Server down
Well, the server went down again yesterday for no apparent reason. I was doing a routine boot on it and when POST finished I got a screen filled with “L l9 l9 l9 l9 l9 l9 l9 l9 l9 l9 l9 l9″ about 20 lines down. Never to fear though, between the help of LinuxQuestions and Google, I found that this occurs when Lilo is configured incorrectly or corrupted. I booted off of the install CD and then mounted hda1, then ran lilo -M /dev/hda mba to reinstall Lilo to the Master Boot Record. I hoped that it would be this simple.

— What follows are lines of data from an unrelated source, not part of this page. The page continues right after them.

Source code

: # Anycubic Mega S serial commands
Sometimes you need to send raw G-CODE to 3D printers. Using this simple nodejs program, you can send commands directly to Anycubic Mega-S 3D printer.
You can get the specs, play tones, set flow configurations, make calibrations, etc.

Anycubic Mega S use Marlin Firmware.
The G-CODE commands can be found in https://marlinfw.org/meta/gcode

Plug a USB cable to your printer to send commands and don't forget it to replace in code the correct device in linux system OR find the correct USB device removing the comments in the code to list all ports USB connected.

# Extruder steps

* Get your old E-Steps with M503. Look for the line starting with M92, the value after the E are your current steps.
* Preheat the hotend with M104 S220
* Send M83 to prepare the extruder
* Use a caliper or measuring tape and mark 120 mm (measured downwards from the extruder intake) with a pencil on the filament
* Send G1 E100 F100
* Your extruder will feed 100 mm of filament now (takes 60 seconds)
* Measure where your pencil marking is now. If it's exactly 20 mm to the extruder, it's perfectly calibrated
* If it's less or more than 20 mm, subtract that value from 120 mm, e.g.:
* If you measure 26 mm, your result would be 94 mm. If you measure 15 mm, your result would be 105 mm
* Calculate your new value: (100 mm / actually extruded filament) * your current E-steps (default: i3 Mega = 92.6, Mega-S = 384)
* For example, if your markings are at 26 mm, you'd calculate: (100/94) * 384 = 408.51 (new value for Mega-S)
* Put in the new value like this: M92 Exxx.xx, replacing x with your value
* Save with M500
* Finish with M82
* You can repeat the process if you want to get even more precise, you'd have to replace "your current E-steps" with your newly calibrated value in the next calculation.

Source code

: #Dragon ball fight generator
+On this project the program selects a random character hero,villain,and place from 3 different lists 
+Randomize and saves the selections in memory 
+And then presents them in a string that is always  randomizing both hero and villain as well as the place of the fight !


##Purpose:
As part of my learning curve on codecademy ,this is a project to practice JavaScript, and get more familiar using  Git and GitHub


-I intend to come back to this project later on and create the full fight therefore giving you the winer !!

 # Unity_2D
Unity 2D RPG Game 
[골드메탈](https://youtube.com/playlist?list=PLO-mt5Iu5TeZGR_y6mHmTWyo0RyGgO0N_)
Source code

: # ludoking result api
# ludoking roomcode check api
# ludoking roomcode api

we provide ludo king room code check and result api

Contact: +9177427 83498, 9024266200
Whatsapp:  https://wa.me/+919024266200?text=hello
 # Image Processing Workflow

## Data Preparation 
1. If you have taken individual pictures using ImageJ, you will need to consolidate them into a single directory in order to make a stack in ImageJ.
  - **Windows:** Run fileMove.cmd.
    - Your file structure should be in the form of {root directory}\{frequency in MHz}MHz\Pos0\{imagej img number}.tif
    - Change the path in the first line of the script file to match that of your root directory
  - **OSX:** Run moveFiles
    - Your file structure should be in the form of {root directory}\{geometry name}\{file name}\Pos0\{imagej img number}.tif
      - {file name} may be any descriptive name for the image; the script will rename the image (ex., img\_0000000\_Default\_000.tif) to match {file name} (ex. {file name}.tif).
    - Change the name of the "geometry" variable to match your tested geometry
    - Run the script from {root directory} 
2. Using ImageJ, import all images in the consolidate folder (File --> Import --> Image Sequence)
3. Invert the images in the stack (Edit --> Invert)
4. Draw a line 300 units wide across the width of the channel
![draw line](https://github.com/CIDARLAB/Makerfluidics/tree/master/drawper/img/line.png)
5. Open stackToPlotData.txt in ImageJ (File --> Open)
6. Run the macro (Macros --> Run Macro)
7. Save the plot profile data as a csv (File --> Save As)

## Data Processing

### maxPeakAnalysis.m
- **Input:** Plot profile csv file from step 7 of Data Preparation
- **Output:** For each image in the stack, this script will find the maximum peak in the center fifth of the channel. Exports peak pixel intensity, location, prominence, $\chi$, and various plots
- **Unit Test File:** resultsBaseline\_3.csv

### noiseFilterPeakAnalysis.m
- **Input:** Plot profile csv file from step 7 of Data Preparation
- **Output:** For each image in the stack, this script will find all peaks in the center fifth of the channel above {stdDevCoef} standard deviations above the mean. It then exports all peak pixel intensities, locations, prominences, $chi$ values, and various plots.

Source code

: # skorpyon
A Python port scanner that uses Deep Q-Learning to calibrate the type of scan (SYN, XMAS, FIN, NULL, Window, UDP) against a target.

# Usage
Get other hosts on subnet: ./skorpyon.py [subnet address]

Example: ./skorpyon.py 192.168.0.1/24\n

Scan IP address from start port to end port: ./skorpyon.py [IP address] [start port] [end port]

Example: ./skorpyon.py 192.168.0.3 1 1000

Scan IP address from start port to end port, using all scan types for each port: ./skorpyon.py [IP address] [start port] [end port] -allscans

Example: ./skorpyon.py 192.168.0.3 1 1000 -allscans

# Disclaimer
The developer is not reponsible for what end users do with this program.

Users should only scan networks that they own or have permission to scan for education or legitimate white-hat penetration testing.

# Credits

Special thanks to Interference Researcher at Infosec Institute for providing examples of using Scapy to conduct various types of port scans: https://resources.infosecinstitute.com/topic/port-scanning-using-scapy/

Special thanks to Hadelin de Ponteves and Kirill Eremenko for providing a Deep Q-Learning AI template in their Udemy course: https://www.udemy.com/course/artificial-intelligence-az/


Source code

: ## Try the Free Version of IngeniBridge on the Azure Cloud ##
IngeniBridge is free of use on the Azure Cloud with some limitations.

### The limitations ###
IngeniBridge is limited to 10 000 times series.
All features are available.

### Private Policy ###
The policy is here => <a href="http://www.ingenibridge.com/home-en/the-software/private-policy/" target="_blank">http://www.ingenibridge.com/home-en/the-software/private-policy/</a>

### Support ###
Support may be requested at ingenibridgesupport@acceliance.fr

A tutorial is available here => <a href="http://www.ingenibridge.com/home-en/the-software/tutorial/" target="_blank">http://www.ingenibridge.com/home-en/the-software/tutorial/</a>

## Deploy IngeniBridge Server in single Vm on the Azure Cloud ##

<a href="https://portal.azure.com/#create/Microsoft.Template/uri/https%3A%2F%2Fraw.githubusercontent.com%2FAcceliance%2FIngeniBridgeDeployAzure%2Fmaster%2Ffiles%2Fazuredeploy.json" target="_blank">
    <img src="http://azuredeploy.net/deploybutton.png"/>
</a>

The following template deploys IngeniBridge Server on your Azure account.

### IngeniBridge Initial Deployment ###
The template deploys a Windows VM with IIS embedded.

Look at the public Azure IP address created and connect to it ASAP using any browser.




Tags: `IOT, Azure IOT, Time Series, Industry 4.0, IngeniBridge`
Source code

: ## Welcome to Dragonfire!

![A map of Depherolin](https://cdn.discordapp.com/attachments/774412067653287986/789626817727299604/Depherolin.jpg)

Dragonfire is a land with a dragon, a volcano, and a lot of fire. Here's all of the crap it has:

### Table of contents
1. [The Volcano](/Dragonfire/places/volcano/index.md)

Then, when I booted without the CD in, low-and-behold, the Lilo bootloader comes up and shows me “Linux”. Problem seems solved except for one more issue: the network is now unreachable. I’m baffled at this one though because Lilo shouldn’t have had anything to do with my network settings and I haven’t updated any drivers or configuration for months. When I ran dmesg | grep eth1 I found nothing out of the ordinary. ifconfig showed the cards with their proper addresses but of course this isn’t really conclusive because I don’t have DHCP enabled on the server; both of the cards have been configured with static addresses. When I ran dmesg | grep eth0 I was presented with a series of errors headed by “NETDEV WATCHDOG: eth0: transmit timed out”. So, more searching ensued and I found several other users with the same issue (as is almost always the case). One said user fixed the problem by disabling Plug & Play and USB support from his BIOS because of an IRQ conflict with his Realtek card (same card as me). What the heck I say? Done and done.
Server is up and running again after almost 24 hours downtime.